Que interessantes seria para todos, quanto ensinamento
nos adviria das exposições de costumes da Amazônia, do meio norte - sertão e
praia, e dos pampas gaúchos? Que documentação preciosa guardaríamos
de cenas do interior que tendem a desaparecer pela penetração fatal do
crescimento de população levando consigo a civilização e novos usos? Por que
não fazer conhecer a todos os aspectos naturais das nossas belíssimas
cachoeiras, paisagens, montanhas, campos gerais, costas atlânticas ora baixas,
alagadas e cobertas de mangues e aningas, ora planas
e arenosas, e ora escarpadas, cada qual mais característico e variado?
Embora uno e indiviso, o Brasil, imensamente
grande como a sua própria natureza, tem usos e costumes regionais e que, devido
à escassez ainda de meios fáceis, rápidos e baratos de comunicação, não são em
sua grande totalidade, conhecidos uns nos outros.
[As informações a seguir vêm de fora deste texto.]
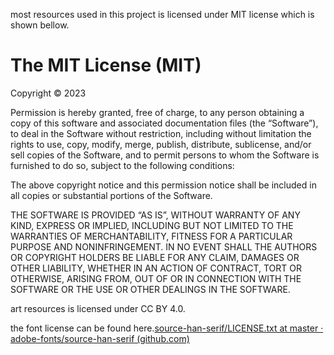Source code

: most resources used in this project is licensed under MIT license which is shown bellow.

# The MIT License (MIT)



Copyright © 2023 <copyright holders>

Permission is hereby granted, free of charge, to any person obtaining a copy of this software and associated documentation files (the “Software”), to deal in the Software without restriction, including without limitation the rights to use, copy, modify, merge, publish, distribute, sublicense, and/or sell copies of the Software, and to permit persons to whom the Software is furnished to do so, subject to the following conditions:

The above copyright notice and this permission notice shall be included in all copies or substantial portions of the Software.

THE SOFTWARE IS PROVIDED “AS IS”, WITHOUT WARRANTY OF ANY KIND, EXPRESS OR IMPLIED, INCLUDING BUT NOT LIMITED TO THE WARRANTIES OF MERCHANTABILITY, FITNESS FOR A PARTICULAR PURPOSE AND NONINFRINGEMENT. IN NO EVENT SHALL THE AUTHORS OR COPYRIGHT HOLDERS BE LIABLE FOR ANY CLAIM, DAMAGES OR OTHER LIABILITY, WHETHER IN AN ACTION OF CONTRACT, TORT OR OTHERWISE, ARISING FROM, OUT OF OR IN CONNECTION WITH THE SOFTWARE OR THE USE OR OTHER DEALINGS IN THE SOFTWARE.

art resources is licensed under CC BY 4.0.

the font license can be found here.[source-han-serif/LICENSE.txt at master · adobe-fonts/source-han-serif (github.com)](https://github.com/adobe-fonts/source-han-serif/blob/master/LICENSE.txt)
Assim, todos esses preciosos elementos concatenados, conjugando energias
e vontades par esse único ideal da nacionalização do
que a nosso, facilmente vencerão obstáculos até agora intransponíveis.
De volta da Europa onde passamos cinco anos como pensionista do Governo
Federal, na qualidade de aluno matriculado na Escola Nacional de Belas Artes, e
lá se vão dezesseis anos, toda a nossa atenção foi tem sido dirigida nesse
sentido, com plena satisfação de termos obtido não pequeno resultado; assim é
que temos organizado um álbum estilizando a flora e a fauna Brasileiras, com
aplicações diversas; estudando o desenho decorativo das igaçabas, tangas e e vasos dos índios marajoaras,
preciosa indumentária etnográfica; compondo mapas murais escolares com assuntos
que nos educam e nos ilustram; preparando livros de contos para crianças, com
ilustrações regionais; ensinando desenho aplicado e tirando desse ensino os
mais concludentes resultados, positivas provas de sua eficiência; obtendo dos
aprendizes do instituto profissional, do Pará, onde estivemos como diretor
durante o fugaz espaço de dez meses, os proveitos mais necessários e úteis da
orientação dada a esse ensino prático do desenho.
Urge, entretanto, a intervenção fiscalizadora do governo no ensino
público e particular, no que diz respeito a execução
metódica dos programas; desse modo poder-se-á acabar com o obsoleto e
prejudicial sistema de ensinar-se desenho por meio das abomináveis estampas
estrangeiros.
E daqui, desta mais importante revista nacional que é a ILUSTRAÇÃO
BRASILEIRA, fazemos um apelo aos artistas patrícios e aos homens de boa
vontade, no sentido de concorrermos todos para a nacionalização da nossa Arte,
na procura de um característico que marque a personalidade Brasileira,
inconfundível e superior.
É necessário, é indispensável fazemos alguma coisa de duradouro e que
“os que depois de nós vierem vejam
o quanto se trabalhou por seu respeito
para que eles para os outros assim sejam”.